Partendo dal primo Giubileo del 1300 e approfondendo il contesto e le ragioni del Concilio del 325, il lettore attraverserà il quarto secolo a Novara: l’epoca della prima evangelizzazione tra Ticino e Sesia, dalla pianura alle Alpi. Tre scatti fotografici a comporre una sola grande immagine fatta di panorami ampi e di dettagli definiti, dove protagonista è l’esperienza cristiana e la nascita della Chiesa novarese, anzitutto come comunità di persone che incontrano il Vangelo, in un viaggio che dalle origini giunge fino a noi.
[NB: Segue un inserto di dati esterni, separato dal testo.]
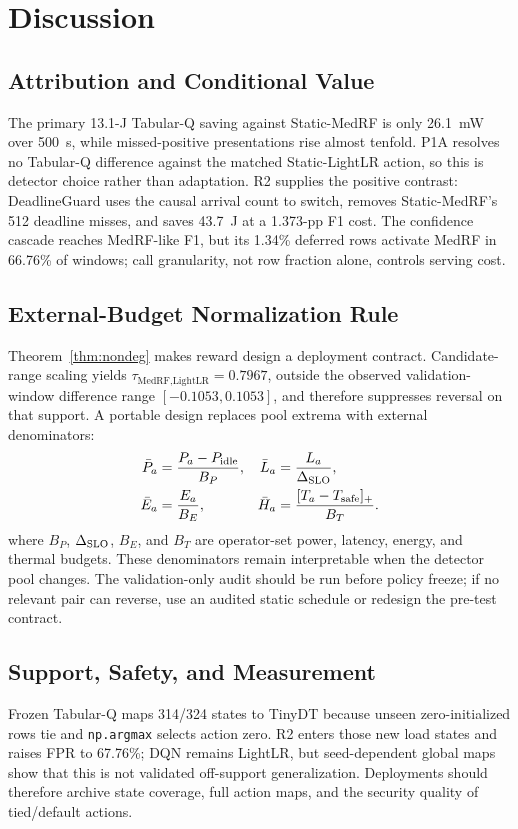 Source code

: \section{Discussion}
\label{sec:discuss}
\subsection{Attribution and Conditional Value}
The primary 13.1-J Tabular-Q saving against Static-MedRF is only 26.1~mW over 500~s, while missed-positive presentations rise almost tenfold. P1A resolves no Tabular-Q difference against the matched Static-LightLR action, so this is detector choice rather than adaptation. R2 supplies the positive contrast: DeadlineGuard uses the causal arrival count to switch, removes Static-MedRF's 512 deadline misses, and saves 43.7~J at a 1.373-pp F1 cost. The confidence cascade reaches MedRF-like F1, but its 1.34\% deferred rows activate MedRF in 66.76\% of windows; call granularity, not row fraction alone, controls serving cost.

\subsection{External-Budget Normalization Rule}
Theorem~\ref{thm:nondeg} makes reward design a deployment contract. Candidate-range scaling yields $\tau_{\text{MedRF,LightLR}}=0.7967$, outside the observed validation-window difference range $[-0.1053,0.1053]$, and therefore suppresses reversal on that support. A portable design replaces pool extrema with external denominators:
\begin{align}
\bar P_a&=\frac{P_a-P_{\rm idle}}{B_P}, &
\bar L_a&=\frac{L_a}{\Delta_{\rm SLO}},\\
\bar E_a&=\frac{E_a}{B_E}, &
\bar H_a&=\frac{[T_a-T_{\rm safe}]_+}{B_T}.
\end{align}
where $B_P$, $\Delta_{\rm SLO}$, $B_E$, and $B_T$ are operator-set power, latency, energy, and thermal budgets. These denominators remain interpretable when the detector pool changes. The validation-only audit should be run before policy freeze; if no relevant pair can reverse, use an audited static schedule or redesign the pre-test contract.

\subsection{Support, Safety, and Measurement}
Frozen Tabular-Q maps 314/324 states to TinyDT because unseen zero-initialized rows tie and \texttt{np.argmax} selects action zero. R2 enters those new load states and raises FPR to 67.76\%; DQN remains LightLR, but seed-dependent global maps show that this is not validated off-support generalization. Deployments should therefore archive state coverage, full action maps, and the security quality of tied/default actions.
«L’idea di accostare questi tre nuclei tematici – spiega Milani – può essere rintracciata proprio dalla bolla di indizione del papa “Spes non confundit”, dove non solo Francesco fa riferimento al primo Giubileo indetto da Bonifacio VIII e al XVII centenario del concilio di Nicea che ricorrerà nel 2025, ma invita ad andare alle radici più profonde del nostro credere, in un pellegrinaggio di riconciliazione, animato dalla speranza».
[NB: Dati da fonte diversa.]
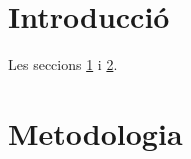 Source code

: \documentclass{article}
\begin{document}
\section{Introducció}
\label{sec:intro}

Les seccions \ref{sec:intro} i \ref{sec:metod}.

\section{Metodologia}\label{sec:metod}
 
\end{document}
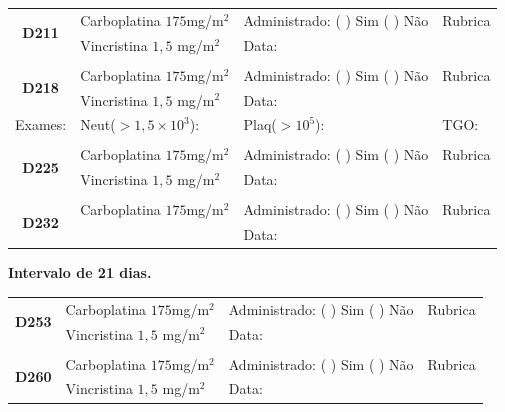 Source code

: \documentclass[11pt,a4paper,oldfontcommands]{memoir}
\begin{document}
\begin{center}
\begin{table}[H]
\begin{tabular}{p{1.3cm}p{4.9cm}|p{4.7cm}|p{3cm}}
    \hline
    \multicolumn{1}{c|}{\multirow{2}{*}{\textbf{D211}}}&{Carboplatina \(175\)mg/m\(^2\)}&{Administrado: (  ) Sim (  ) Não}&{Rubrica}\\
    \multicolumn{1}{c|}{}&{Vincristina \(1,5\) mg/m\(^2\)}&{Data:}&\\
    \hline
    \\
    \hline
    \multicolumn{1}{c|}{\multirow{2}{*}{\textbf{D218}}}&{Carboplatina \(175\)mg/m\(^2\)}&{Administrado: (  ) Sim (  ) Não}&{Rubrica}\\
    \multicolumn{1}{c|}{}&{Vincristina \(1,5\) mg/m\(^2\)}&{Data:}&\\
    \hline
    \multicolumn{1}{c|}{Exames:}&{Neut(\(>1,5\times10^3\)):}&{Plaq(\(>10^5\)):}&{TGO:}
    \\
    \hline
    \\
    \hline
    \multicolumn{1}{c|}{\multirow{2}{*}{\textbf{D225}}}&{Carboplatina \(175\)mg/m\(^2\)}&{Administrado: (  ) Sim (  ) Não}&{Rubrica}\\
    \multicolumn{1}{c|}{}&{Vincristina \(1,5\) mg/m\(^2\)}&{Data:}&\\
    \hline
    \\
    \hline
    \multicolumn{1}{c|}{\multirow{2}{*}{\textbf{D232}}}&{Carboplatina \(175\)mg/m\(^2\)}&{Administrado: (  ) Sim (  ) Não}&{Rubrica}\\
	\multicolumn{1}{c|}{}&&{Data:}&\\
    \hline
\end{tabular}
\end{table}
\textbf{Intervalo de 21 dias.}
\begin{table}[H]
\begin{tabular}{p{1.3cm}p{4.9cm}|p{4.7cm}|p{3cm}}
    \hline
    \multicolumn{1}{c|}{\multirow{2}{*}{\textbf{D253}}}&{Carboplatina \(175\)mg/m\(^2\)}&{Administrado: (  ) Sim (  ) Não}&{Rubrica}\\
    \multicolumn{1}{c|}{}&{Vincristina \(1,5\) mg/m\(^2\)}&{Data:}&\\
    \hline
    \\
    \hline
    \multicolumn{1}{c|}{\multirow{2}{*}{\textbf{D260}}}&{Carboplatina \(175\)mg/m\(^2\)}&{Administrado: (  ) Sim (  ) Não}&{Rubrica}\\
    \multicolumn{1}{c|}{}&{Vincristina \(1,5\) mg/m\(^2\)}&{Data:}&\\
    \hline
    

\end{tabular}
\end{table}
\end{center}
\end{document}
L’approccio del libro, però, non è prettamente spirituale. Anzi, la scelta di fondo esplicita – associata ad uno stile divulgativo – è quella del rigore storico. «In realtà non c’è affatto contraddizione – sottolinea l’autore -. Marc Bloch, nella sua opera “Apologia della storia o Mestiere di storico”, ricorda che “anche il cristianesimo è una religione di storici”. Il Cristianesimo si incarna in una precisa storia, dall’antico Israele ai nostri giorni; non si può dare una fede cristiana avulsa dalla dimensione e dalla prospettiva storica. Potremmo aggiungere che il cristianesimo non solo non può fare a meno della storia, ma nemmeno della geografia. I luoghi svolgono un ruolo decisivo nel cammino di fede, basti ricordare l’importanza dei “luoghi santi”, dei luoghi di pellegrinaggio. I percorsi delle fede non sono solo quelli dell’anima, ma anche quelli del corpo, con la sua fisicità». È in questo intreccio tra tempi e spazi Milani conduce il lettore in questo cammino fra tre città e soprattutto ciò che esse simbolicamente rappresentano. Con protagonista, la diocesi di Novara.
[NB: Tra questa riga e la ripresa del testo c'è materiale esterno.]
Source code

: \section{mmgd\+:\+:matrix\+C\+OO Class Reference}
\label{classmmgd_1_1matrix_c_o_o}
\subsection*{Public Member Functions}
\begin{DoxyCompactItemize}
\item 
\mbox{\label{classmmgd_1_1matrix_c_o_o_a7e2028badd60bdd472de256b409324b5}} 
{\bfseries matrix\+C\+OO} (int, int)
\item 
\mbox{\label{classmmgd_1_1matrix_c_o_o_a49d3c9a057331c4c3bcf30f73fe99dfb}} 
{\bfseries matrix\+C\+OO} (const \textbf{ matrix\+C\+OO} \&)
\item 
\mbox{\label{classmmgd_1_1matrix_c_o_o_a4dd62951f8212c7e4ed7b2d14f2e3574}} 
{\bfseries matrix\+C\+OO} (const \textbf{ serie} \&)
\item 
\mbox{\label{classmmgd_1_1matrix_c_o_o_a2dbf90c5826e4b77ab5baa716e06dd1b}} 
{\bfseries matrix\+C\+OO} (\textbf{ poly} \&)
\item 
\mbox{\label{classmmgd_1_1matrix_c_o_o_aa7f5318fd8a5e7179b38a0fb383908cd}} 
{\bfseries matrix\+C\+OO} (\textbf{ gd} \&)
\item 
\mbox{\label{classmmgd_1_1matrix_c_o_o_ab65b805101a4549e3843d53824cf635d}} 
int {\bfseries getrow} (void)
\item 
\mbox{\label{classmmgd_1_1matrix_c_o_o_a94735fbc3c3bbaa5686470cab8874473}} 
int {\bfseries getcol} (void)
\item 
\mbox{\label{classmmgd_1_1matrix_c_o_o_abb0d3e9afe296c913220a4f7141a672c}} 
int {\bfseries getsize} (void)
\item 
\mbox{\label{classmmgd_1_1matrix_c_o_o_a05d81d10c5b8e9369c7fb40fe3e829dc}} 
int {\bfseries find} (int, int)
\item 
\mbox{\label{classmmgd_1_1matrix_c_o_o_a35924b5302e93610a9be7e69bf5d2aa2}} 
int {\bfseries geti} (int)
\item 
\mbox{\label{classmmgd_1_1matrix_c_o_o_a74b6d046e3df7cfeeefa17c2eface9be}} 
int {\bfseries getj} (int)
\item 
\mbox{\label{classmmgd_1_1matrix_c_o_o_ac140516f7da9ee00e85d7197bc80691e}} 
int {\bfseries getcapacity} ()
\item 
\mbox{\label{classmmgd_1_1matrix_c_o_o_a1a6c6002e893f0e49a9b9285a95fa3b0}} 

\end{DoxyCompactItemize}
Le chiese scomparse. Intervento di don Paolo Milani alle conferenze Fai
Don Paolo Milani

«Ho voluto proporre – prosegue Milani – un approfondimento sul Novarese attraverso un’introduzione alla conoscenza delle sue vicende, sia dal punto vista religioso sia dal punto di vista sociale, nel IV secolo, il secolo del Concilio, della prima evangelizzazione e della costituzione della diocesi, senza alcuna pretesa di completezza, ma volendo offrire a tutti uno sguardo sintetico e storicamente fondato, che permetta di avvicinarsi, quasi in punta di piedi, a quel mondo, così lontano e per molti versi sconosciuto».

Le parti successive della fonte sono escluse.